## Exercise details
Every entry below, from first to last, should be copied exactly.

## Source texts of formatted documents
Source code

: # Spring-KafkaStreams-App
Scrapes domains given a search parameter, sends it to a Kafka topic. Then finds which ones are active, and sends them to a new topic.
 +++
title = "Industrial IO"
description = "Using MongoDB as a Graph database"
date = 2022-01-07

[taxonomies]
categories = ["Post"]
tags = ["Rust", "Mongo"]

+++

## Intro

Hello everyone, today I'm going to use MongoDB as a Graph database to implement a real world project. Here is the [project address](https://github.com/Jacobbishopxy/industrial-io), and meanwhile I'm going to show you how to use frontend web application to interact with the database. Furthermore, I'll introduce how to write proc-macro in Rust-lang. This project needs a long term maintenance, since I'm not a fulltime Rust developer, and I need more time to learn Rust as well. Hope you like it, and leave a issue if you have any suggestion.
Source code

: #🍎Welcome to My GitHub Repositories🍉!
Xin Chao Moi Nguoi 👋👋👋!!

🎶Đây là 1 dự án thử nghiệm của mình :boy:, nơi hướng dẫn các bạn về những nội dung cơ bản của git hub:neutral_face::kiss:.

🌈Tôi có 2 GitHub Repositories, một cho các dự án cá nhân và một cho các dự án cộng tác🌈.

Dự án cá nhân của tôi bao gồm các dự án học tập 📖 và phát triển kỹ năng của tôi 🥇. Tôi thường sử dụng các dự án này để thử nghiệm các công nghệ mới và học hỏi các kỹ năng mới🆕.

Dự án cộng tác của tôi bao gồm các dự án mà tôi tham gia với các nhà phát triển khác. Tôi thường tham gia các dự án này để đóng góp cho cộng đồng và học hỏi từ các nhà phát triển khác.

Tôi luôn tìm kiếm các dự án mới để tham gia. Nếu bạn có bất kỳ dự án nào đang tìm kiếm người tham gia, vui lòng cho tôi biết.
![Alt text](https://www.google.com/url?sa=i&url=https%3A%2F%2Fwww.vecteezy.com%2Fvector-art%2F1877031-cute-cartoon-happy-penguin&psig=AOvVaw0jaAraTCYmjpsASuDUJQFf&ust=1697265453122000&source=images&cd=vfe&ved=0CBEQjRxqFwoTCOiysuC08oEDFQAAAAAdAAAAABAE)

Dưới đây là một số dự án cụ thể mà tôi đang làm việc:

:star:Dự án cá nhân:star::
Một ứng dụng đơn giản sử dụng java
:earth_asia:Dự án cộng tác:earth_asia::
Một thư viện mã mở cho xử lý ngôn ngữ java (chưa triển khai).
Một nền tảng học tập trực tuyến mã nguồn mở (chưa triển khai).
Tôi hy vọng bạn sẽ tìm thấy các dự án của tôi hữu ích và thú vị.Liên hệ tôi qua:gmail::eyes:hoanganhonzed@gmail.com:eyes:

## Answer space
Source code

: # Spring-KafkaStreams-App
Scrapes domains given a search parameter, sends it to a Kafka topic. Then finds which ones are active, and sends them to a new topic.
 +++
title = "Industrial IO"
description = "Using MongoDB as a Graph database"
date = 2022-01-07

[taxonomies]
categories = ["Post"]
tags = ["Rust", "Mongo"]

+++

## Intro

Hello everyone, today I'm going to use MongoDB as a Graph database to implement a real world project. Here is the [project address](https://github.com/Jacobbishopxy/industrial-io), and meanwhile I'm going to show you how to use frontend web application to interact with the database. Furthermore, I'll introduce how to write proc-macro in Rust-lang. This project needs a long term maintenance, since I'm not a fulltime Rust developer, and I need more time to learn Rust as well. Hope you like it, and leave a issue if you have any suggestion.
Source code

: #🍎Welcome to My GitHub Repositories🍉!
Xin Chao Moi Nguoi 👋👋👋!!

🎶Đây là 1 dự án thử nghiệm của mình :boy:, nơi hướng dẫn các bạn về những nội dung cơ bản của git hub:neutral_face::kiss:.

🌈Tôi có 2 GitHub Repositories, một cho các dự án cá nhân và một cho các dự án cộng tác🌈.

Dự án cá nhân của tôi bao gồm các dự án học tập 📖 và phát triển kỹ năng của tôi 🥇. Tôi thường sử dụng các dự án này để thử nghiệm các công nghệ mới và học hỏi các kỹ năng mới🆕.

Dự án cộng tác của tôi bao gồm các dự án mà tôi tham gia với các nhà phát triển khác. Tôi thường tham gia các dự án này để đóng góp cho cộng đồng và học hỏi từ các nhà phát triển khác.

Tôi luôn tìm kiếm các dự án mới để tham gia. Nếu bạn có bất kỳ dự án nào đang tìm kiếm người tham gia, vui lòng cho tôi biết.
![Alt text](https://www.google.com/url?sa=i&url=https%3A%2F%2Fwww.vecteezy.com%2Fvector-art%2F1877031-cute-cartoon-happy-penguin&psig=AOvVaw0jaAraTCYmjpsASuDUJQFf&ust=1697265453122000&source=images&cd=vfe&ved=0CBEQjRxqFwoTCOiysuC08oEDFQAAAAAdAAAAABAE)

Dưới đây là một số dự án cụ thể mà tôi đang làm việc:

:star:Dự án cá nhân:star::
Một ứng dụng đơn giản sử dụng java
:earth_asia:Dự án cộng tác:earth_asia::
Một thư viện mã mở cho xử lý ngôn ngữ java (chưa triển khai).
Một nền tảng học tập trực tuyến mã nguồn mở (chưa triển khai).
Tôi hy vọng bạn sẽ tìm thấy các dự án của tôi hữu ích và thú vị.Liên hệ tôi qua:gmail::eyes:hoanganhonzed@gmail.com:eyes:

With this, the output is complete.